### TASK DESCRIPTION
From the listing below, retype exactly the line holding "várias classificações foram", the line holding "chaves ou cartões.", and the lines between them; skip everything else.

________________________________________

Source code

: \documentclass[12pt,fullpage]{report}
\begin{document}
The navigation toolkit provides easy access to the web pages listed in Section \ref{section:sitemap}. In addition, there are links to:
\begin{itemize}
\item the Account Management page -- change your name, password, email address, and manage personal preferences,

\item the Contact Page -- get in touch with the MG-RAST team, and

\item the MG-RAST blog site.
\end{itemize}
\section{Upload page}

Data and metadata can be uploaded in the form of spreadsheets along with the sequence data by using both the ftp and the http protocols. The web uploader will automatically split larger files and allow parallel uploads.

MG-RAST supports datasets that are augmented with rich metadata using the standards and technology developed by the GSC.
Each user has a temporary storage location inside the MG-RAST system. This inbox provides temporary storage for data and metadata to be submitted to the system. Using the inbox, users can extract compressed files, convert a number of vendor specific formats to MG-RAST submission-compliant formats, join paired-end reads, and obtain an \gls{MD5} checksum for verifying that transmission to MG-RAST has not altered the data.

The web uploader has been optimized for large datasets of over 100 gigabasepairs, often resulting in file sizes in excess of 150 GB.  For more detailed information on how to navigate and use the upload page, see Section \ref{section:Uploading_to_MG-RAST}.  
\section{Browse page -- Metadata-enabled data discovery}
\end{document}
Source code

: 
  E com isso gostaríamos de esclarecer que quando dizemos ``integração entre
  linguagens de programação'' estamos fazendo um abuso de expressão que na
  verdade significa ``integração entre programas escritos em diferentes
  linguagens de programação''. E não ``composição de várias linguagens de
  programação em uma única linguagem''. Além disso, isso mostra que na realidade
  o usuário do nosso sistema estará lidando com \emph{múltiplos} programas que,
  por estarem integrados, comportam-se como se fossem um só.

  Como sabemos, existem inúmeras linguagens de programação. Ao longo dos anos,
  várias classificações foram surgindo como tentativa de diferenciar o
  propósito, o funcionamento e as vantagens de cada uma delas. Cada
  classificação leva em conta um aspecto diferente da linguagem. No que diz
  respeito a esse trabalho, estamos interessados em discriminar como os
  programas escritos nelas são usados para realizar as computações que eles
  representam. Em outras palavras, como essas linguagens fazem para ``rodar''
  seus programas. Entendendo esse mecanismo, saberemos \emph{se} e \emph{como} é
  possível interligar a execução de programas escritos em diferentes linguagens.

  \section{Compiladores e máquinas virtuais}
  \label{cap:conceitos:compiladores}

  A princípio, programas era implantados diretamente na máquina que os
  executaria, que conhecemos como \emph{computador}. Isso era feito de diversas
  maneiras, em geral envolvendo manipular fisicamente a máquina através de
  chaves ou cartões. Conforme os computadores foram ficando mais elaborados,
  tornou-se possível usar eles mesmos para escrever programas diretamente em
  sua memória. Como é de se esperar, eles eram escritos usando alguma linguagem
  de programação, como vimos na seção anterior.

________________________________________

### TASK SOLUTION
  várias classificações foram surgindo como tentativa de diferenciar o
  propósito, o funcionamento e as vantagens de cada uma delas. Cada
  classificação leva em conta um aspecto diferente da linguagem. No que diz
  respeito a esse trabalho, estamos interessados em discriminar como os
  programas escritos nelas são usados para realizar as computações que eles
  representam. Em outras palavras, como essas linguagens fazem para ``rodar''
  seus programas. Entendendo esse mecanismo, saberemos \emph{se} e \emph{como} é
  possível interligar a execução de programas escritos em diferentes linguagens.

  \section{Compiladores e máquinas virtuais}
  \label{cap:conceitos:compiladores}

  A princípio, programas era implantados diretamente na máquina que os
  executaria, que conhecemos como \emph{computador}. Isso era feito de diversas
  maneiras, em geral envolvendo manipular fisicamente a máquina através de
  chaves ou cartões. Conforme os computadores foram ficando mais elaborados,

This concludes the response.